Вы вошли в своего рода туннель; он идет в толще какого-то здания и выводит вас во внутренний двор, покрытый старым серым песком, который становится грязью при первых же брызгах дождя. Здесь играли в футбол в ветреный пасмурный промежуток между двух серий уроков. Зев туннеля и дверь школы, расположенные на противоположных концах двора, стали футбольными воротами примерно так же, как в животном мире обычный орган одного вида резко видоизменяется у другого благодаря новой функции.
Время от времени тайком приносили и осторожно водили в углу настоящий футбольный мяч, с его красной печенью, туго заправленной под кожаный корсет, и с именем английского производителя, бегущим по почти аппетитным участкам его твердой звенящей округлости; однако во дворе, ограниченном хрупкими окнами, то был запрещенный предмет.
Но вот простой мяч, одобренный властями гладкий мяч из млечной резины, внезапно оказывается в витрине, вроде музейного экспоната: собственно, не один, а три мяча в трех витринах, поскольку нам явлены все его стадии: сначала новый, такой чистый, что почти белый – белизна акульего брюха; затем грязно-серая взрослая особь с крупинками гравия, прилипшими к его обветренной щеке; а затем дряблый и бесформенный труп. Звенит колокольчик. В музее снова становится темно и пусто.
Дай-ка пас, Адамка! Удар мимо цели или осмотрительный удар с рук редко кончался звоном разбитого стекла; нет, прокол обычно случался из-за столкновения с определенным злонамеренным выступом, образованным углом крытого крыльца. При этом гибельное ранение мяча обнаруживалось не сразу. Только при следующем сильном пинке из него потихоньку начинал выходить воздух жизни, и вскоре он уже шлепал, как старая калоша, прежде чем замереть, – жалкая медуза измаранной резины на грязной земле, где жестоко разочарованные ботинки наконец разносили его на куски. Окончание ballona [бала]. Она перед зеркалом снимает свою бриллиантовую диадему.
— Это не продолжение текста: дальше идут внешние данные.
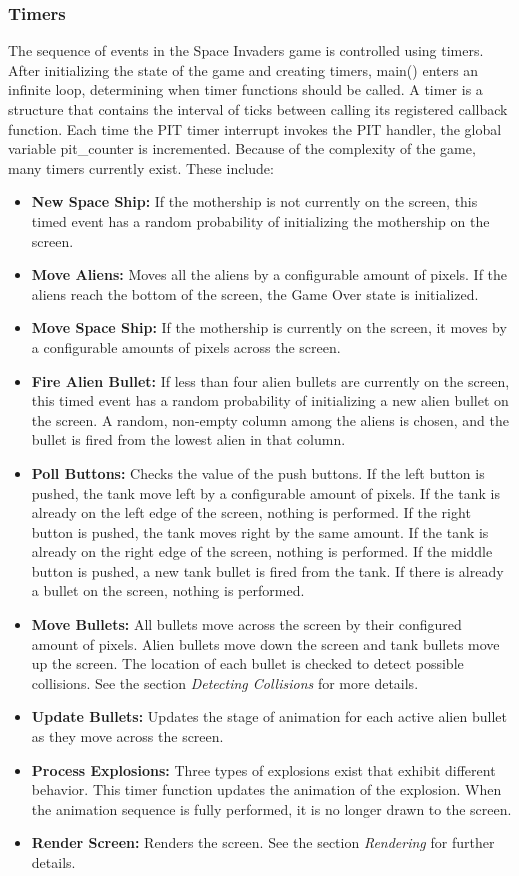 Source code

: \documentclass[11pt,letter,oneside]{report}
\begin{document}
\subsubsection{Timers}
\label{sec:timers}
The sequence of events in the Space Invaders game is controlled using timers. After initializing the state of the game and creating timers, main() enters an infinite loop, determining when timer functions should be called. A timer is a structure that contains the interval of ticks between calling its registered callback function. Each time the PIT timer interrupt invokes the PIT handler, the global variable pit\_counter is incremented. Because of the complexity of the game, many timers currently exist. These include:

\begin{itemize}
\item \textbf{New Space Ship:} If the mothership is not currently on the screen, this timed event has a random probability of initializing the mothership on the screen.
\item  \textbf{Move Aliens:}  Moves all the aliens by a configurable amount of pixels.  If the aliens reach the bottom of the screen, the Game Over state is initialized.
\item  \textbf{Move Space Ship:}  If the mothership is currently on the screen, it moves by a configurable amounts of pixels across the screen.
\item  \textbf{Fire Alien Bullet:}  If less than four alien bullets are currently on the screen, this timed event has a random probability of initializing a new alien bullet on the screen.  A random, non-empty column among the aliens is chosen, and the bullet is fired from the lowest alien in that column.
\item  \textbf{Poll Buttons:}  Checks the value of the push buttons.  If the left button is pushed, the tank move  left by a configurable amount of pixels.  If the tank is already on the left edge of the screen, nothing is performed.  If the right button is pushed, the tank moves right by the same amount.  If the tank is already on the right edge of the screen, nothing is performed.  If the middle button is pushed, a new tank bullet is fired from the tank.  If there is already a bullet on the screen, nothing is performed.
\item  \textbf{Move Bullets:}  All bullets move across the screen by their configured amount of pixels.  Alien bullets move down the screen and tank bullets move up the screen.  The location of each bullet is checked to detect possible collisions.  See the section \textit{Detecting Collisions} for more details.
\item  \textbf{Update Bullets:}  Updates the stage of animation for each active alien bullet as they move across the screen.
\item  \textbf{Process Explosions:}  Three types of explosions exist that exhibit different behavior.  This timer function updates the animation of the explosion. When the animation sequence is fully performed, it is no longer drawn to the screen.
\item  \textbf{Render Screen:}  Renders the screen.  See the section \textit{Rendering} for further details.
\end{itemize}
\end{document}
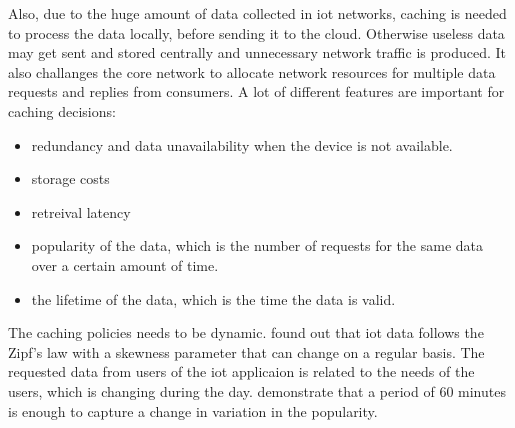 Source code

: \documentclass[conference]{IEEEtran}
\begin{document}
	Also, due to the huge amount of data collected in \ac{iot} networks, caching is needed to process the data locally, before sending it to the cloud. Otherwise useless data may get sent and stored centrally and unnecessary network traffic is produced. \cite{caching-1} It also challanges the core network to allocate network resources for multiple data requests and replies from consumers. \cite{caching-2}
	A lot of different features are important for caching decisions:

	\begin{itemize}
		\item redundancy and data unavailability when the device is not available. \cite{caching-1}
		\item storage costs
		\item retreival latency
		\item popularity of the data, which is the number of requests for the same data over a certain amount of time. \cite{caching-2}
		\item the lifetime of the data, which is the time the data is valid. \cite{caching-2}
	\end{itemize}

	The caching policies needs to be dynamic. \cite{caching-5} found out that \ac{iot} data follows the Zipf's law with a skewness parameter that can change on a regular basis. The requested data from users of the \ac{iot} applicaion is related to the needs of the users, which is changing during the day. \citeauthor{caching-5} demonstrate that a period of 60 minutes is enough to capture a change in variation in the popularity.  
\end{document}
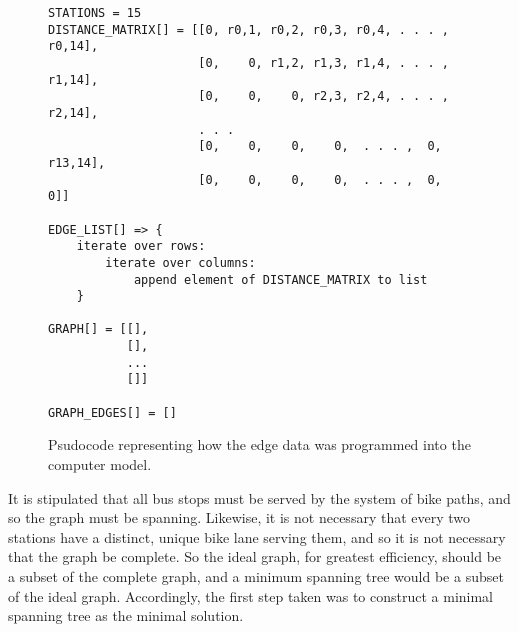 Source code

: \documentclass{article}
\begin{document}
\begin{figure}[!hbp]
    \begin{Verbatim}[frame=single] 
STATIONS = 15 
DISTANCE_MATRIX[] = [[0, r0,1, r0,2, r0,3, r0,4, . . . , r0,14], 
                     [0,    0, r1,2, r1,3, r1,4, . . . , r1,14], 
                     [0,    0,    0, r2,3, r2,4, . . . , r2,14], 
                     . . . 
                     [0,    0,    0,    0,  . . . ,  0, r13,14], 
                     [0,    0,    0,    0,  . . . ,  0,      0]]
       
EDGE_LIST[] => {
    iterate over rows: 
        iterate over columns: 
            append element of DISTANCE_MATRIX to list
    }
    
GRAPH[] = [[], 
           [], 
           ...
           []]

GRAPH_EDGES[] = []
    \end{Verbatim} 
    \caption[Programming edge data]{Psudocode representing how the edge data was programmed into the computer model.}
    \label{code1} 
    \end{figure}    

It is stipulated that all bus stops must be served by the system of bike paths, and so the graph must be spanning.  Likewise, it is not necessary that every two stations have a distinct, unique bike lane serving them, and so it is not necessary that the graph be complete.  So the ideal graph, for greatest efficiency, should be a subset of the complete graph, and a minimum spanning tree would be a subset of the ideal graph.  Accordingly, the first step taken was to construct a minimal spanning tree as the minimal solution.
\end{document}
Круг играл в футбол [vooter], Падук нет [nekht]. Круг, крупный, толстолицый, кудрявый мальчуган, щеголявший в твидовых бриджах с пуговками пониже колен (футбольные шорты были табу), тяжело носился по грязи – скорее, больше с азартом, чем с умением. Теперь он бежал (ночью, чучело? Ага, ночью, ребята) по чему-то, что напоминало железнодорожные пути, в длинном сыром туннеле (постановщики сна воспользовались первым попавшимся понятием «туннеля», не потрудившись убрать рельсы или рубиново-красные фонари, горевшие через ровные промежутки на скальных черных стенах в потеках сочащейся воды). В ногах у него был тяжелый мяч, о который он всякий раз спотыкался, пытаясь его пнуть; в конце концов, этот мяч каким-то образом застрял на выступе скалы, в которую тут и там были врезаны маленькие витрины, аккуратно освещенные и оживленные причудливыми аквариумными штрихами (кораллы, морские ежи, пузырьки шампанского). В одной из них сидела она, снимая сверкающие, как роса, кольца и расстегивая бриллиантовое collier de chien25, облегавшее ее полную белую шею; да, освобождаясь от всех земных драгоценностей. Он нащупал мяч на выступе и выудил оттуда шлепанец, маленькое красное ведерко, украшенное парусником, и ластик – из всего этого каким-то образом составился мяч. Непросто было продолжать вести его через хаос шатких строительных лесов, где, как ему казалось, он мешал рабочим, чинившим кабель или что-то в этом роде, и когда он добрался до закусочной, мяч закатился под один из столов; там-то, полускрытый упавшей салфеткой, и находился порог цели, потому что «гол» значит «цель», и целью была дверь.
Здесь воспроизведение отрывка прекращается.